FreeAgent Update - Release Comte
New this week - internal changes and bug fixes, plus much-requested additions to support buying The Big Stuff.
Capital Purchases - New Asset List, Out-of-Pocket Asset Purchases
A little while back we introduced Capital Asset Purchase as an explanation type, and took account of Depreciation (or at least, Capital Allowances) in your Profit and Loss Account. What did that last sentence mean? Well, if you buy something Big (like a shiny new MacBook Pro) which is going to last a little while, you can't just claim it as an expense against tax all in one go. Oh no. But you can claim it over a number of years - so-called Capital Allowances - which take into account the depreciation of the thing.
All well and good. Finally, now you can see a list of those things your company owns which are treated like this: The Capital Assets page (under the Home tab). All those things are listed because you've explained some purchase or other as a Capital Asset Purchase. If you bought something before you started using FreeAgent, you can just add it as a manual bank entry on the appropriate purchase date, and it'll appear in the Capital Assets list as you might expect.
Even better, you can also categorise Out-of-Pocket Expenses as Capital Purchases. Just select 'Purchase of Capital Asset' from your usual list of Expense Types.
Flat Rate VAT Surplus
What Alistair Darling giveth with one hand...
The VAT Flat Rate Scheme is a pretty good deal for freelancers (but speak to your accountant before you sign up - don't just listen to us!).
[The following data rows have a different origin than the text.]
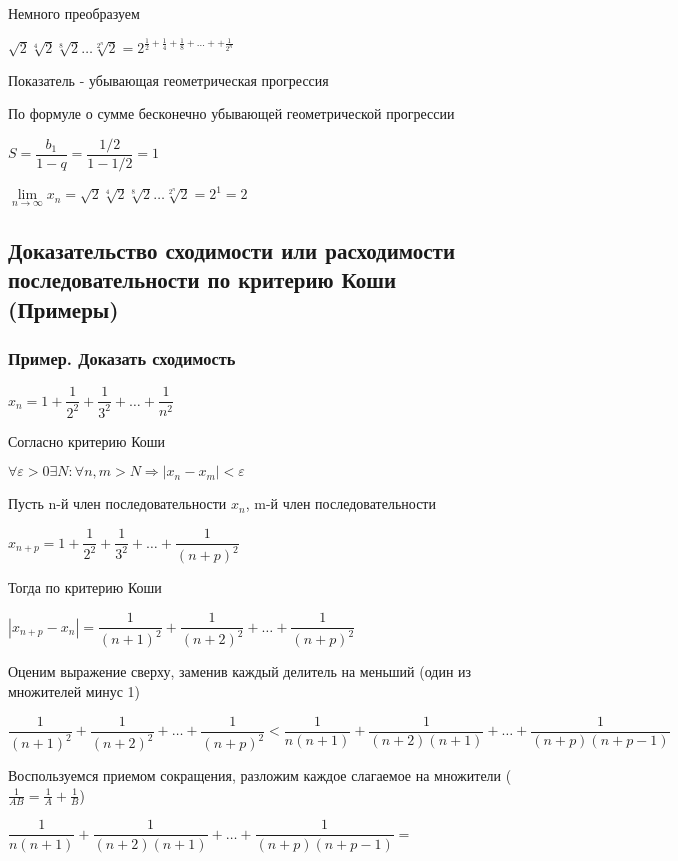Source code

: Немного преобразуем

$ \sqrt{2} \sqrt[4]{2} \sqrt[8]{2} \ldots \sqrt[2^{n}]{2} =
2^{\frac{1}{2} + \frac{1}{4} + \frac{1}{8} + \ldots + + \frac{1}{2^{n}}}
$

Показатель - убывающая геометрическая прогрессия

По формуле о сумме бесконечно убывающей геометрической прогрессии

$S = \dfrac{b_{1}}{1 - q} = \dfrac{1/2}{1 - 1/2} = 1$

$  \lim\limits_{n \to \infty} x_{n} = 
\sqrt{2} \sqrt[4]{2} \sqrt[8]{2} \ldots \sqrt[2^{n}]{2} = 
2^{1} = 2 $


\subsection{Доказательство сходимости или расходимости последовательности по критерию Коши (Примеры)}

\subsubsection{Пример. Доказать сходимость}

$ x_{n} = 1 +
\dfrac{1}{2^{2}} + 
\dfrac{1}{3^{2}} + 
\ldots +
\dfrac{1}{n^{2}}
$

Согласно критерию Коши

$ \forall \varepsilon > 0 \exists N: \forall n,m > N \Rightarrow |x_{n} - x_{m}| < \varepsilon $

Пусть n-й член последовательности $ x_{n} $, 
m-й член последовательности 

$ x_{n+p} = 1 + \dfrac{1}{2^{2}} + 
\dfrac{1}{3^{2}} + 
\ldots +
\dfrac{1}{(n+p)^{2}} $

Тогда по критерию Коши

$ |x_{n+p} - x_{n}| = 
\dfrac{1}{(n+1)^{2}} +
\dfrac{1}{(n+2)^{2}} +
\ldots +
\dfrac{1}{(n+p)^{2}} $

Оценим выражение сверху, заменив каждый делитель на меньший (один из множителей минус 1)

$ 
\dfrac{1}{(n+1)^{2}} +
\dfrac{1}{(n+2)^{2}} +
\ldots +
\dfrac{1}{(n+p)^{2}}
<
\dfrac{1}{n(n+1)} +
\dfrac{1}{(n+2)(n+1)} +
\ldots +
\dfrac{1}{(n+p)(n+p-1)}
$

Воспользуемся приемом сокращения, разложим каждое слагаемое на множители 
($ \frac{1}{AB} = \frac{1}{A} + \frac{1}{B} $)

$
\dfrac{1}{n(n+1)} +
\dfrac{1}{(n+2)(n+1)} +
\ldots +
\dfrac{1}{(n+p)(n+p-1)} =
$

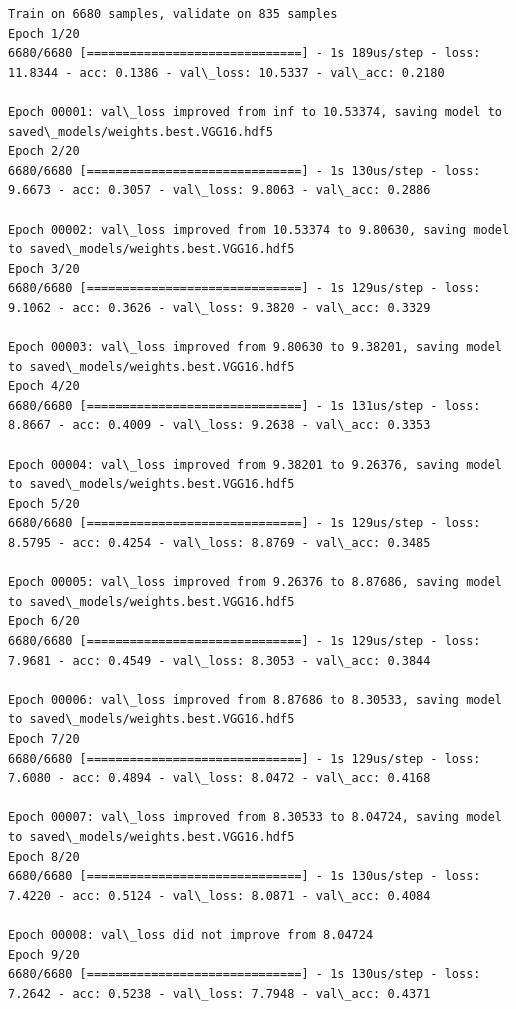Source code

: \documentclass[11pt]{article}
\begin{document}
    \begin{Verbatim}[commandchars=\\\{\}]
Train on 6680 samples, validate on 835 samples
Epoch 1/20
6680/6680 [==============================] - 1s 189us/step - loss: 11.8344 - acc: 0.1386 - val\_loss: 10.5337 - val\_acc: 0.2180

Epoch 00001: val\_loss improved from inf to 10.53374, saving model to saved\_models/weights.best.VGG16.hdf5
Epoch 2/20
6680/6680 [==============================] - 1s 130us/step - loss: 9.6673 - acc: 0.3057 - val\_loss: 9.8063 - val\_acc: 0.2886

Epoch 00002: val\_loss improved from 10.53374 to 9.80630, saving model to saved\_models/weights.best.VGG16.hdf5
Epoch 3/20
6680/6680 [==============================] - 1s 129us/step - loss: 9.1062 - acc: 0.3626 - val\_loss: 9.3820 - val\_acc: 0.3329

Epoch 00003: val\_loss improved from 9.80630 to 9.38201, saving model to saved\_models/weights.best.VGG16.hdf5
Epoch 4/20
6680/6680 [==============================] - 1s 131us/step - loss: 8.8667 - acc: 0.4009 - val\_loss: 9.2638 - val\_acc: 0.3353

Epoch 00004: val\_loss improved from 9.38201 to 9.26376, saving model to saved\_models/weights.best.VGG16.hdf5
Epoch 5/20
6680/6680 [==============================] - 1s 129us/step - loss: 8.5795 - acc: 0.4254 - val\_loss: 8.8769 - val\_acc: 0.3485

Epoch 00005: val\_loss improved from 9.26376 to 8.87686, saving model to saved\_models/weights.best.VGG16.hdf5
Epoch 6/20
6680/6680 [==============================] - 1s 129us/step - loss: 7.9681 - acc: 0.4549 - val\_loss: 8.3053 - val\_acc: 0.3844

Epoch 00006: val\_loss improved from 8.87686 to 8.30533, saving model to saved\_models/weights.best.VGG16.hdf5
Epoch 7/20
6680/6680 [==============================] - 1s 129us/step - loss: 7.6080 - acc: 0.4894 - val\_loss: 8.0472 - val\_acc: 0.4168

Epoch 00007: val\_loss improved from 8.30533 to 8.04724, saving model to saved\_models/weights.best.VGG16.hdf5
Epoch 8/20
6680/6680 [==============================] - 1s 130us/step - loss: 7.4220 - acc: 0.5124 - val\_loss: 8.0871 - val\_acc: 0.4084

Epoch 00008: val\_loss did not improve from 8.04724
Epoch 9/20
6680/6680 [==============================] - 1s 130us/step - loss: 7.2642 - acc: 0.5238 - val\_loss: 7.7948 - val\_acc: 0.4371


\end{Verbatim}
\end{document}
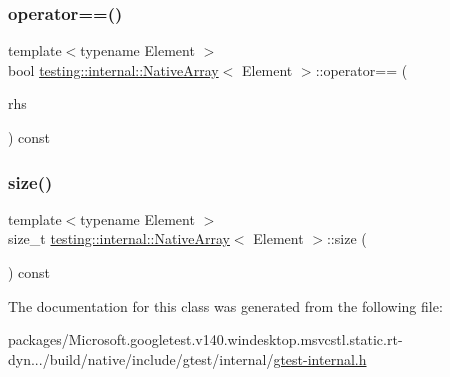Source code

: \mbox{\label{classtesting_1_1internal_1_1_native_array_a81b90f5739ed812610e68dc34c9e3850}} 
\subsubsection{\texorpdfstring{operator==()}{operator==()}}
{\footnotesize\ttfamily template$<$typename Element $>$ \\
bool \mbox{\hyperlink{classtesting_1_1internal_1_1_native_array}{testing\+::internal\+::\+Native\+Array}}$<$ Element $>$\+::operator== (\begin{DoxyParamCaption}\item[{const \mbox{\hyperlink{classtesting_1_1internal_1_1_native_array}{Native\+Array}}$<$ Element $>$ \&}]{rhs }\end{DoxyParamCaption}) const\hspace{0.3cm}{\ttfamily [inline]}}

\mbox{\label{classtesting_1_1internal_1_1_native_array_af96a4a5ca0cdd5d163c47a081f08bd89}} 
\subsubsection{\texorpdfstring{size()}{size()}}
{\footnotesize\ttfamily template$<$typename Element $>$ \\
size\+\_\+t \mbox{\hyperlink{classtesting_1_1internal_1_1_native_array}{testing\+::internal\+::\+Native\+Array}}$<$ Element $>$\+::size (\begin{DoxyParamCaption}{ }\end{DoxyParamCaption}) const\hspace{0.3cm}{\ttfamily [inline]}}



The documentation for this class was generated from the following file\+:\begin{DoxyCompactItemize}
\item 
packages/\+Microsoft.\+googletest.\+v140.\+windesktop.\+msvcstl.\+static.\+rt-\/dyn.../build/native/include/gtest/internal/\mbox{\hyperlink{gtest-internal_8h}{gtest-\/internal.\+h}}\end{DoxyCompactItemize}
If you play your cards right, you might make a small profit on the deal. And there's the rub - the HMRC want you to work out that profit and declare it, and it's therefore subject to tax.
To cut a long story short, this is now done for you - you can see the results on the Profit and Loss page for any accounting year where you've been on the Flat Rate Scheme. One caveat - there's a tweak to do this week to reduce the surplus by the amount of un-reclaimed VAT on purchases - but we're nearly there.
You may also notice those purchases are now considered as VAT-inclusive when it comes to calculating your overheads, just as if you weren't VAT Registered. All part of the plan - see here for the HMRC's take. So it must be true.